If your organization collects time-series data but has not yet pursued analytics of this data with machine learning yet, consider trialing KX’s kdb+ and H2O’s Driverless AI. With this integration, Driverless AI will be able to quickly and automatically process time series data stored in kdb+, allowing swift identification of performant models and predictive capabilities.

If your organization is considering making significant investments in heavy-duty computing assets for heavy machine learning loads in the medium-term future, keep an eye on the work Intel will be doing to design chips for specific types of machine learning workloads.
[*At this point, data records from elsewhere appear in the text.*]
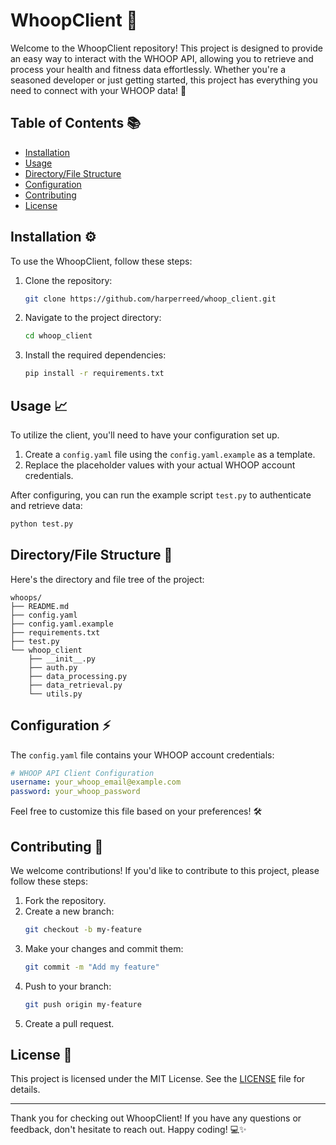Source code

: # WhoopClient 🚀

Welcome to the WhoopClient repository! This project is designed to provide an easy way to interact with the WHOOP API, allowing you to retrieve and process your health and fitness data effortlessly. Whether you're a seasoned developer or just getting started, this project has everything you need to connect with your WHOOP data! 🌟

## Table of Contents 📚
- [Installation](#installation)
- [Usage](#usage)
- [Directory/File Structure](#directoryfile-structure)
- [Configuration](#configuration)
- [Contributing](#contributing)
- [License](#license)

## Installation ⚙️

To use the WhoopClient, follow these steps:

1. Clone the repository:
    ```bash
    git clone https://github.com/harperreed/whoop_client.git
    ```
2. Navigate to the project directory:
    ```bash
    cd whoop_client
    ```
3. Install the required dependencies:
    ```bash
    pip install -r requirements.txt
    ```

## Usage 📈

To utilize the client, you'll need to have your configuration set up. 

1. Create a `config.yaml` file using the `config.yaml.example` as a template. 
2. Replace the placeholder values with your actual WHOOP account credentials.

After configuring, you can run the example script `test.py` to authenticate and retrieve data:

```bash
python test.py
```

## Directory/File Structure 📁

Here's the directory and file tree of the project:

```
whoops/
├── README.md
├── config.yaml
├── config.yaml.example
├── requirements.txt
├── test.py
└── whoop_client
    ├── __init__.py
    ├── auth.py
    ├── data_processing.py
    ├── data_retrieval.py
    └── utils.py
```

## Configuration ⚡

The `config.yaml` file contains your WHOOP account credentials:

```yaml
# WHOOP API Client Configuration
username: your_whoop_email@example.com
password: your_whoop_password
```

Feel free to customize this file based on your preferences! 🛠️

## Contributing 🤝

We welcome contributions! If you'd like to contribute to this project, please follow these steps:

1. Fork the repository.
2. Create a new branch:
    ```bash
    git checkout -b my-feature
    ```
3. Make your changes and commit them:
    ```bash
    git commit -m "Add my feature"
    ```
4. Push to your branch:
    ```bash
    git push origin my-feature
    ```
5. Create a pull request.

## License 📜

This project is licensed under the MIT License. See the [LICENSE](LICENSE) file for details.

---

Thank you for checking out WhoopClient! If you have any questions or feedback, don't hesitate to reach out. Happy coding! 💻✨
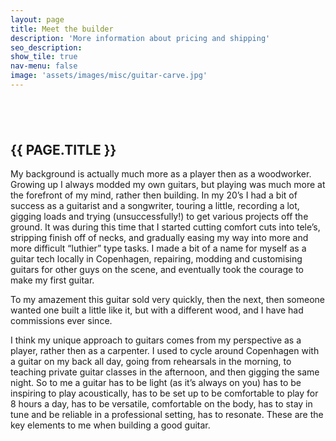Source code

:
 ```yaml
---
layout: page
title: Meet the builder
description: 'More information about pricing and shipping'
seo_description:
show_tile: true
nav-menu: false
image: 'assets/images/misc/guitar-carve.jpg'
---
```


<!-- Main -->
<div id="main" class="alt">



<!-- Intro -->
<section>
	<div style="margin-top: 6em" class="inner row">
		<div class="6u 12u$(small)">
			<h2 style="text-transform: uppercase;">{{ page.title }}</h2>
			<p>My background is actually much more as a player then as a woodworker. Growing up I always modded my own guitars, but playing was much more at the forefront of my mind, rather then building. In my 20’s I had a bit of success as a guitarist and a songwriter, touring a little, recording a lot, gigging loads and trying (unsuccessfully!) to get various projects off the ground. It was during this time that I started cutting comfort cuts into tele’s, stripping finish off of necks, and gradually easing my way into more and more difficult “luthier” type tasks. I made a bit of a name for myself as a guitar tech locally in Copenhagen, repairing, modding and customising guitars for other guys on the scene, and eventually took the courage to make my first guitar.</p> 
			<p>To my amazement this guitar sold very quickly, then the next, then someone wanted one built a little like it, but with a different wood, and I have had commissions ever since.</p>
			<p>I think my unique approach to guitars comes from my perspective as a player, rather then as a carpenter. I used to cycle around Copenhagen with a guitar on my back all day, going from rehearsals in the morning, to teaching private guitar classes in the afternoon, and then gigging the same night. So to me a guitar has to be light (as it’s always on you) has to be inspiring to play acoustically, has to be set up to be comfortable to play for 8 hours a day, has to be versatile, comfortable on the body, has to stay in tune and be reliable in a professional setting, has to resonate. These are the key elements to me when building a good guitar.</p>
		</div>
		<div class="6u$ 12u$(small)">
			<div class="12u$">
				<span class="image fit"><img src="../assets/images/workshop/workshop-dan.jpg" alt=""></span>
			</div>
			<div class="12u$">
				<span class="image fit"><img src="../assets/images/workshop/workshop.jpg" alt=""></span>
			</div>
		</div>
	</div>
</section>
</div>

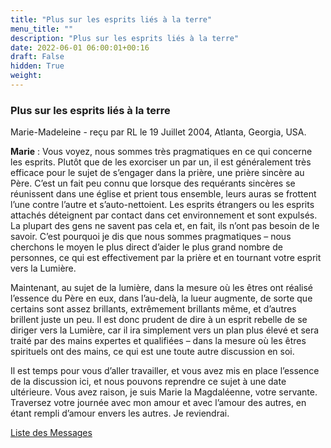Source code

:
 ```yaml
---
title: "Plus sur les esprits liés à la terre"
menu_title: ""
description: "Plus sur les esprits liés à la terre"
date: 2022-06-01 06:00:01+00:16
draft: False
hidden: True
weight:
---
```

### Plus sur les esprits liés à la terre

Marie-Madeleine - reçu par RL le 19 Juillet 2004, Atlanta, Georgia, USA.

**Marie** : Vous voyez, nous sommes très pragmatiques en ce qui concerne les esprits. Plutôt que de les exorciser un par un, il est généralement très efficace pour le sujet de s’engager dans la prière, une prière sincère au Père. C’est un fait peu connu que lorsque des requérants sincères se réunissent dans une église et prient tous ensemble, leurs auras se frottent l’une contre l’autre et s’auto-nettoient. Les esprits étrangers ou les esprits attachés déteignent par contact dans cet environnement et sont expulsés. La plupart des gens ne savent pas cela et, en fait, ils n’ont pas besoin de le savoir. C’est pourquoi je dis que nous sommes pragmatiques – nous cherchons le moyen le plus direct d’aider le plus grand nombre de personnes, ce qui est effectivement par la prière et en tournant votre esprit vers la Lumière.

Maintenant, au sujet de la lumière, dans la mesure où les êtres ont réalisé l’essence du Père en eux, dans l’au-delà, la lueur augmente, de sorte que certains sont assez brillants, extrêmement brillants même, et d’autres brillent juste un peu. Il est donc prudent de dire à un esprit rebelle de se diriger vers la Lumière, car il ira simplement vers un plan plus élevé et sera traité par des mains expertes et qualifiées – dans la mesure où les êtres spirituels ont des mains, ce qui est une toute autre discussion en soi.

Il est temps pour vous d’aller travailler, et vous avez mis en place l’essence de la discussion ici, et nous pouvons reprendre ce sujet à une date ultérieure. Vous avez raison, je suis Marie la Magdaléenne, votre servante. Traversez votre journée avec mon amour et avec l’amour des autres, en étant rempli d’amour envers les autres. Je reviendrai.

[Liste des Messages](/fr-contemporary-messages/fr-contemporary-messages-by-date-order/fr-contemporary-messages-2004)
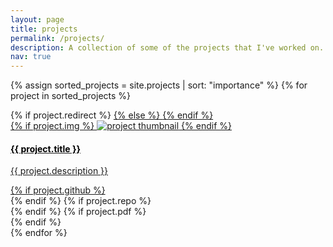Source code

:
 ```yaml
---
layout: page
title: projects
permalink: /projects/
description: A collection of some of the projects that I've worked on.
nav: true
---
```


<div class="projects grid">

  {% assign sorted_projects = site.projects | sort: "importance" %}
  {% for project in sorted_projects %}
  <div class="grid-item">
    {% if project.redirect %}
    <a href="{{ project.redirect }}" target="_blank">
    {% else %}
    <a href="{{ project.url | relative_url }}">
    {% endif %}
      <div class="card hoverable">
        {% if project.img %}
        <img src="{{ project.img | relative_url }}" alt="project thumbnail">
        {% endif %}
        <div class="card-body">
          <h4 class="card-title" style="color:black;">{{ project.title }}</h4>
          <p class="card-text">{{ project.description }}</p>
          <div class="row ml-1 mr-1 p-0">
            {% if project.github %}
            <div class="github-icon">
              <div class="icon" data-toggle="tooltip" title="Code Repository">
                <a href="{{ project.github }}" style="margin-left:10px;" target="_blank"><i class="fab fa-github gh-icon"></i></a>
              </div>
            </div>
            {% endif %}
            {% if project.repo %}
            <div class="github-icon">
              <div class="icon" data-toggle="tooltip" title="Code Repository">
                <a href="{{ project.repo }}" style="margin-left:10px;" target="_blank"><i class="fas fa-cloud-download-alt"></i></a>
              </div>
            </div>
            {% endif %}
            {% if project.pdf %}
            <div class="github-icon">
              <div class="icon" data-toggle="tooltip" title="Article Link">
                <a href="{{ project.pdf }}" style="margin-left:10px;" target="_blank"> <i class="far fa-file-pdf"></i></a>
              </div>
            </div>
            {% endif %}
          </div>
        </div>
      </div>
    </a>
  </div>
{% endfor %}

</div>
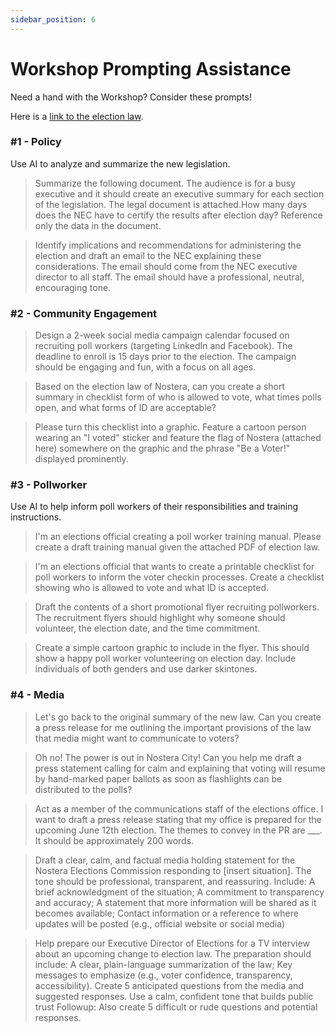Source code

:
 ```yaml
---
sidebar_position: 6
---
```


# Workshop Prompting Assistance

Need a hand with the Workshop? Consider these prompts!

Here is a [link to the election law](./NosteraLaw.pdf).

### #1 - Policy
Use AI to analyze and summarize the new legislation.

> Summarize the following document. The audience is for a busy executive and it should create an executive summary for each section of the legislation. The legal document is attached.How many days does the NEC have to certify the results after election day? Reference only the data in the document. 

> Identify implications and recommendations for administering the election and draft an email to the NEC explaining these considerations. The email should come from the NEC executive director to all staff. The email should have a professional, neutral, encouraging tone.

### #2 - Community Engagement

> Design a 2-week social media campaign calendar focused on recruiting poll workers (targeting LinkedIn and Facebook). The deadline to enroll is 15 days prior to the election. The campaign should be engaging and fun, with a focus on all ages.

> Based on the election law of Nostera, can you create a short summary in checklist form of who is allowed to vote, what times polls open, and what forms of ID are acceptable?

> Please turn this checklist into a graphic. Feature a cartoon person wearing an "I voted" sticker and feature the flag of Nostera (attached here) somewhere on the graphic and the phrase "Be a Voter!" displayed prominently.

### #3 - Pollworker
Use AI to help inform poll workers of their responsibilities and training instructions.

> I'm an elections official creating a poll worker training manual. Please create a draft training manual given the attached PDF of election law.

> I'm an elections official that wants to create a printable checklist for poll workers to inform the voter checkin processes. Create a checklist showing who is allowed to vote and what ID is accepted.

> Draft the contents of a short promotional flyer recruiting pollworkers. The recruitment flyers should highlight why someone should volunteer, the election date, and the time commitment.

> Create a simple cartoon graphic to include in the flyer. This should show a happy poll worker volunteering on election day. Include individuals of both genders and use darker skintones. 


### #4 - Media

> Let's go back to the original summary of the new law. Can you create a press release for me outlining the important provisions of the law that media might want to communicate to voters?

> Oh no! The power is out in Nostera City! Can you help me draft a press statement calling for calm and explaining that voting will resume by hand-marked paper ballots as soon as flashlights can be distributed to the polls?

> Act as a member of the communications staff of the elections office. I want to draft a press release stating that my office is prepared for the upcoming June 12th election. The themes to convey in the PR are ___. It should be approximately 200 words.

> Draft a clear, calm, and factual media holding statement for the Nostera Elections Commission responding to [insert situation]. The tone should be professional, transparent, and reassuring. Include: A brief acknowledgment of the situation; A commitment to transparency and accuracy; A statement that more information will be shared as it becomes available; Contact information or a reference to where updates will be posted (e.g., official website or social media)

> Help prepare our Executive Director of Elections for a TV interview about an upcoming change to election law. The preparation should include: A clear, plain-language summarization of the law; Key messages to emphasize (e.g., voter confidence, transparency, accessibility).
Create 5 anticipated questions from the media and suggested responses. Use a calm, confident tone that builds public trust
Followup: Also create 5 difficult or rude questions and potential responses.

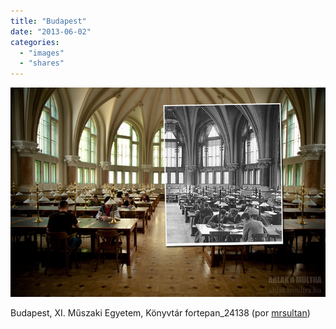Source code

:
 ```yaml
---
title: "Budapest"
date: "2013-06-02"
categories: 
  - "images"
  - "shares"
---
```


![](images/tumblr_mnpl4dYbXO1qz4vrlo1_1280.jpg)

Budapest, XI. Műszaki Egyetem, Könyvtár fortepan\_24138 (por [mrsultan](http://www.flickr.com/photos/mrsultan/8690995005/in/set-72157626149118210))
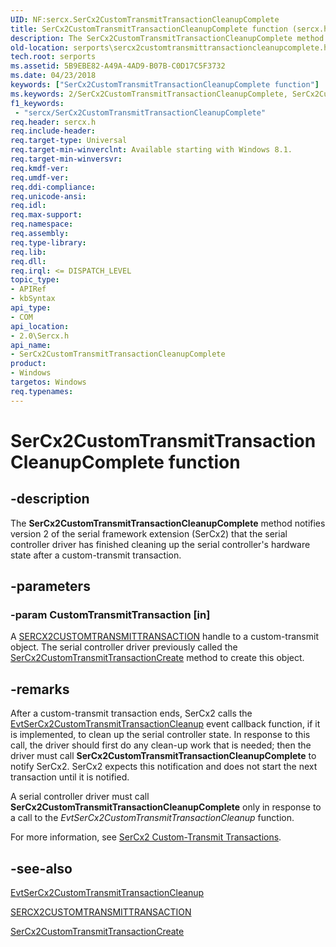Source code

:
 ```yaml
---
UID: NF:sercx.SerCx2CustomTransmitTransactionCleanupComplete
title: SerCx2CustomTransmitTransactionCleanupComplete function (sercx.h)
description: The SerCx2CustomTransmitTransactionCleanupComplete method notifies version 2 of the serial framework extension (SerCx2) that the serial controller driver has finished cleaning up the serial controller's hardware state after a custom-transmit transaction.
old-location: serports\sercx2customtransmittransactioncleanupcomplete.htm
tech.root: serports
ms.assetid: 5B9EBE82-A49A-4AD9-B07B-C0D17C5F3732
ms.date: 04/23/2018
keywords: ["SerCx2CustomTransmitTransactionCleanupComplete function"]
ms.keywords: 2/SerCx2CustomTransmitTransactionCleanupComplete, SerCx2CustomTransmitTransactionCleanupComplete, SerCx2CustomTransmitTransactionCleanupComplete method [Serial Ports], serports.sercx2customtransmittransactioncleanupcomplete
f1_keywords:
 - "sercx/SerCx2CustomTransmitTransactionCleanupComplete"
req.header: sercx.h
req.include-header: 
req.target-type: Universal
req.target-min-winverclnt: Available starting with Windows 8.1.
req.target-min-winversvr: 
req.kmdf-ver: 
req.umdf-ver: 
req.ddi-compliance: 
req.unicode-ansi: 
req.idl: 
req.max-support: 
req.namespace: 
req.assembly: 
req.type-library: 
req.lib: 
req.dll: 
req.irql: <= DISPATCH_LEVEL
topic_type:
- APIRef
- kbSyntax
api_type:
- COM
api_location:
- 2.0\Sercx.h
api_name:
- SerCx2CustomTransmitTransactionCleanupComplete
product:
- Windows
targetos: Windows
req.typenames: 
---
```


# SerCx2CustomTransmitTransactionCleanupComplete function


## -description


The <b>SerCx2CustomTransmitTransactionCleanupComplete</b> method notifies version 2 of the serial framework extension (SerCx2) that the serial controller driver has finished cleaning up the serial controller's hardware state after a custom-transmit transaction.


## -parameters




### -param CustomTransmitTransaction [in]

A <a href="https://docs.microsoft.com/windows-hardware/drivers/serports/sercx2-object-handles">SERCX2CUSTOMTRANSMITTRANSACTION</a> handle to a custom-transmit object. The serial controller driver previously called the <a href="https://docs.microsoft.com/windows-hardware/drivers/ddi/sercx/nf-sercx-sercx2customtransmittransactioncreate">SerCx2CustomTransmitTransactionCreate</a> method to create this object.


## -remarks



After a custom-transmit transaction ends, SerCx2 calls the <a href="https://docs.microsoft.com/windows-hardware/drivers/ddi/sercx/nc-sercx-evt_sercx2_custom_transmit_transaction_cleanup">EvtSerCx2CustomTransmitTransactionCleanup</a> event callback function, if it is implemented, to clean up the serial controller state. In response to this call, the driver should first do any clean-up work that is needed; then the driver must call <b>SerCx2CustomTransmitTransactionCleanupComplete</b> to notify SerCx2. SerCx2 expects this notification and does not start the next transaction until it is notified.

A serial controller driver must call <b>SerCx2CustomTransmitTransactionCleanupComplete</b> only in response to a call to the <i>EvtSerCx2CustomTransmitTransactionCleanup</i> function.

For more information, see <a href="https://docs.microsoft.com/previous-versions/dn265320(v=vs.85)">SerCx2 Custom-Transmit Transactions</a>.




## -see-also




<a href="https://docs.microsoft.com/windows-hardware/drivers/ddi/sercx/nc-sercx-evt_sercx2_custom_transmit_transaction_cleanup">EvtSerCx2CustomTransmitTransactionCleanup</a>



<a href="https://docs.microsoft.com/windows-hardware/drivers/serports/sercx2-object-handles">SERCX2CUSTOMTRANSMITTRANSACTION</a>



<a href="https://docs.microsoft.com/windows-hardware/drivers/ddi/sercx/nf-sercx-sercx2customtransmittransactioncreate">SerCx2CustomTransmitTransactionCreate</a>
 

 


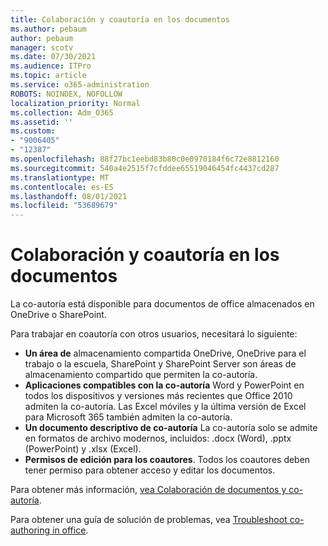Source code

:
 ```yaml
---
title: Colaboración y coautoría en los documentos
ms.author: pebaum
author: pebaum
manager: scotv
ms.date: 07/30/2021
ms.audience: ITPro
ms.topic: article
ms.service: o365-administration
ROBOTS: NOINDEX, NOFOLLOW
localization_priority: Normal
ms.collection: Adm_O365
ms.assetid: ''
ms.custom:
- "9006405"
- "12387"
ms.openlocfilehash: 88f27bc1eebd83b80c0e0970184f6c72e8812160
ms.sourcegitcommit: 540a4e2515f7cfddee65519046454fc4437cd287
ms.translationtype: MT
ms.contentlocale: es-ES
ms.lasthandoff: 08/01/2021
ms.locfileid: "53689679"
---
```

# <a name="document-collaboration-and-co-authoring"></a>Colaboración y coautoría en los documentos

La co-autoría está disponible para documentos de office almacenados en OneDrive o SharePoint. 

Para trabajar en coautoría con otros usuarios, necesitará lo siguiente:    

- **Un área de** almacenamiento compartida OneDrive, OneDrive para el trabajo o la escuela, SharePoint y SharePoint Server son áreas de almacenamiento compartido que permiten la co-autoría.
- **Aplicaciones compatibles con la co-autoría** Word y PowerPoint en todos los dispositivos y versiones más recientes que Office 2010 admiten la co-autoría. Las Excel móviles y la última versión de Excel para Microsoft 365 también admiten la co-autoría.
- **Un documento descriptivo de co-autoría** La co-autoría solo se admite en formatos de archivo modernos, incluidos: .docx (Word), .pptx (PowerPoint) y .xlsx (Excel).
- **Permisos de edición para los coautores**. Todos los coautores deben tener permiso para obtener acceso y editar los documentos.

Para obtener más información, [vea Colaboración de documentos y co-autoría](https://support.microsoft.com/office/document-collaboration-and-co-authoring-ee1509b4-1f6e-401e-b04a-782d26f564a4).

Para obtener una guía de solución de problemas, vea [Troubleshoot co-authoring in office](https://support.microsoft.com/office/troubleshoot-co-authoring-in-office-bd481512-3f3a-4b6d-b7eb-ebf9d3626ae7).


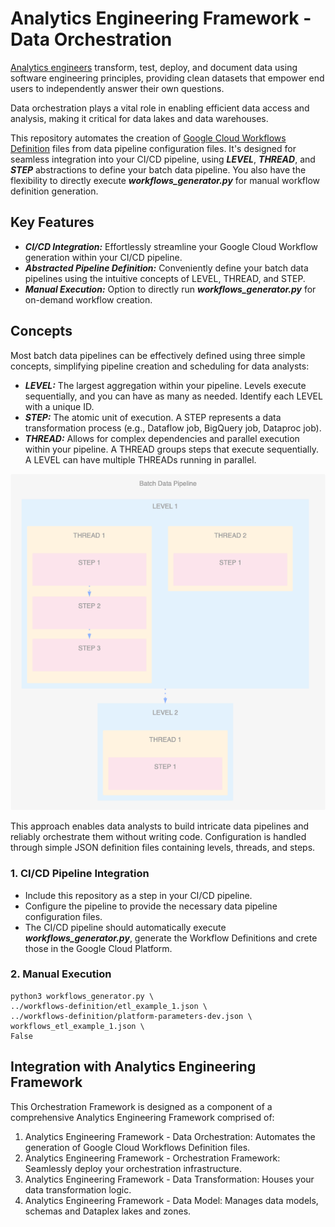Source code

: # Analytics Engineering Framework - Data Orchestration
[Analytics engineers](https://www.getdbt.com/what-is-analytics-engineering) transform, test, deploy, and document data using software engineering principles, providing clean datasets that empower end users to independently answer their own questions.

Data orchestration plays a vital role in enabling efficient data access and analysis, making it critical for data lakes and data warehouses.


This repository automates the creation of [Google Cloud Workflows Definition](https://cloud.google.com/workflows/docs/reference/syntax) files from data pipeline configuration files. 
It's designed for seamless integration into your CI/CD pipeline, using ***LEVEL***, ***THREAD***, and ***STEP*** abstractions to define your batch data pipeline. 
You also have the flexibility to directly execute ***workflows_generator.py*** for manual workflow definition generation.

## Key Features
- ***CI/CD Integration:***  Effortlessly streamline your Google Cloud Workflow generation within your CI/CD pipeline.
- ***Abstracted Pipeline Definition:*** Conveniently define your batch data pipelines using the intuitive concepts of LEVEL, THREAD, and STEP.
- ***Manual Execution:*** Option to directly run ***workflows_generator.py*** for on-demand workflow creation.

##  Concepts
Most batch data pipelines can be effectively defined using three simple concepts, simplifying  pipeline creation and scheduling for data analysts:
- ***LEVEL:*** The largest aggregation within your pipeline. Levels execute sequentially, and you can have as many as needed. Identify each LEVEL with a unique ID.
- ***STEP:*** The atomic unit of execution. A STEP represents a data transformation process (e.g., Dataflow job, BigQuery job, Dataproc job).
- ***THREAD:*** Allows for complex dependencies and parallel execution within your pipeline. A THREAD groups steps that execute sequentially.  A LEVEL can have multiple THREADs running in parallel.

![level-thread-step.png](level-thread-step.png)

This approach enables data analysts to build intricate data pipelines and reliably orchestrate them without writing  code. Configuration is handled through simple JSON definition files containing levels, threads, and steps.

### 1. CI/CD Pipeline Integration
- Include this repository as a step in your CI/CD pipeline.
- Configure the pipeline to provide the necessary data pipeline configuration files.
- The CI/CD pipeline should automatically execute ***workflows_generator.py***, generate the Workflow Definitions and crete those in the Google Cloud Platform.

### 2. Manual Execution
```
python3 workflows_generator.py \
../workflows-definition/etl_example_1.json \
../workflows-definition/platform-parameters-dev.json \
workflows_etl_example_1.json \
False
```

## Integration with Analytics Engineering Framework

This Orchestration Framework is designed as a component of a comprehensive Analytics Engineering Framework comprised of:

1. Analytics Engineering Framework - Data Orchestration: Automates the generation of Google Cloud Workflows Definition files.
2. Analytics Engineering Framework - Orchestration Framework: Seamlessly deploy your orchestration infrastructure.
2. Analytics Engineering Framework - Data Transformation: Houses your data transformation logic.
3. Analytics Engineering Framework - Data Model: Manages data models, schemas and Dataplex lakes and zones.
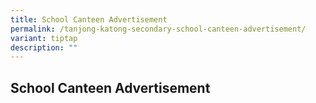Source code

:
 ```yaml
---
title: School Canteen Advertisement
permalink: /tanjong-katong-secondary-school-canteen-advertisement/
variant: tiptap
description: ""
---
```

<h2>School Canteen Advertisement</h2>
<p></p>
<p></p>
NVIDIA has its GPUs and Google its TPUs; by partnering with H2O, Intel is declaring its intentions to remain relevant in this market.

If your organization is concerned about the effects of “black box” machine learning models, the ability to inspect tree-based models in H2O, along with the AutoDoc functionality in Driverless AI, are starting to make the logic behind machine learning models in H2O more transparent. This new ability to inspect tree-based algorithms is a key step towards more thorough governance surrounding the results of machine learning endeavors.